In the same way that the government cannot legally make me donate a kidney, they cannot force anyone to donate blood or even to donate their organs after death – and even after death the person had to consent to be an organ donor in life to make any donation possible. That’s right, dead bodies get more bodily autonomy than women in Texas, Florida, Arkansas, Tennessee, Kansas, Arizona and all the other states that have restricted abortion access. In the last five years 300 abortion restriction laws have been passed. The anti-choice movement’s goal to take away every pregnant woman’s bodily autonomy is clear.

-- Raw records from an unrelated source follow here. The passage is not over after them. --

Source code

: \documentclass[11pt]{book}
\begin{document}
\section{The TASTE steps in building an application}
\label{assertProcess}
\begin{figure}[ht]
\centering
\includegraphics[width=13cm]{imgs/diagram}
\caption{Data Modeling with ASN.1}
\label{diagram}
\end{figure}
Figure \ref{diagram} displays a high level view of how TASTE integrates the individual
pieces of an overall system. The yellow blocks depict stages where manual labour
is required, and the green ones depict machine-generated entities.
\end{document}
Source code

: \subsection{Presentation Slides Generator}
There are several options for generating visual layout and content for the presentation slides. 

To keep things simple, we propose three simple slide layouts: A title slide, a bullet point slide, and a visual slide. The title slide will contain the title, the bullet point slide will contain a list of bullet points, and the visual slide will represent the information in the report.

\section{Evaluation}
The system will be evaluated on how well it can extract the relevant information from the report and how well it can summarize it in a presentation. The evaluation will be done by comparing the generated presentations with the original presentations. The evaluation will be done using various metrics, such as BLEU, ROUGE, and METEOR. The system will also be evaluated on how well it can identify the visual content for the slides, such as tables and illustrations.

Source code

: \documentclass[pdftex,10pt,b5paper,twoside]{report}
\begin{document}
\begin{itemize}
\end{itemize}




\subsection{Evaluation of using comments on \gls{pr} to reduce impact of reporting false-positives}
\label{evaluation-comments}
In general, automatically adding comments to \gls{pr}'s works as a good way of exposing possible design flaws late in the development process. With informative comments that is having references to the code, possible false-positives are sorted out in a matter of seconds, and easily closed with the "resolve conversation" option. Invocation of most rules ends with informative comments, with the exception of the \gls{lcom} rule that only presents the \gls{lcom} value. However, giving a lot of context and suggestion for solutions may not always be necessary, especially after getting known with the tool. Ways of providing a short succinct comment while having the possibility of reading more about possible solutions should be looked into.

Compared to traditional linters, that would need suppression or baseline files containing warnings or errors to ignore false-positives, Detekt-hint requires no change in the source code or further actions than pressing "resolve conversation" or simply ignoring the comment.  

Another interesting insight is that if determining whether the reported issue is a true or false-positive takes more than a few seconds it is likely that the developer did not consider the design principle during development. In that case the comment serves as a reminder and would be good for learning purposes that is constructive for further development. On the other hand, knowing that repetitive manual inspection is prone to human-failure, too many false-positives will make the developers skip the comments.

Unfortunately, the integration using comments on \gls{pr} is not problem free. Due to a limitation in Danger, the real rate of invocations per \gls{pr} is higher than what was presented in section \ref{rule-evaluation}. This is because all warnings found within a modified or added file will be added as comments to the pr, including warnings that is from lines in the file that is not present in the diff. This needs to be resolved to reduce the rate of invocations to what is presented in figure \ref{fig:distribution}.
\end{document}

It’s clear because you don’t see anyone out on the streets harassing people who walk past blood centers without donating. You don’t hear conservatives calling for more forced kidney donations. You definitely don’t see any legislation in the works to get rid of organ donor labels on driver’s licenses. These things demonstrate that in the eyes of the anti-choice movement, dead bodies are actually more worthy of control over their bodies than living, breathing women are.

When you accept all these facts the issue driving those who limit access to abortion becomes clear. Restricting abortion access is not about saving babies, and it is not about helping women. It is about control. It is about eliminating choice. The ugly truth behind the anti-choice movement is that they are not interested in anything besides keeping women from making choices about their bodies.

Our moment of imaging life begins at conception is now over. We are back in one of the countless moments where medical science has proven “life begins at conception” to be nothing more than a fallacy designed to manipulate women into carrying out pregnancies they do not want and frequently cannot handle. The anti-choice movement actively and aggressively tells women all across America that they must give up their bodily autonomy, a right that every American has, for nine months, all for the sake of something that those anti-choice individuals view as “life.” This is obviously, painfully, disgustingly unethical, and it must stop.

The battle against anti-choice people is going to be an uphill one, but I know I will never stop fighting. Women need as much (if not more) control over our bodies than corpses. Women are more than uteruses. We are allowed to choose whether or not we have children. We demand to choose, because women deserve the right to reproductive justice.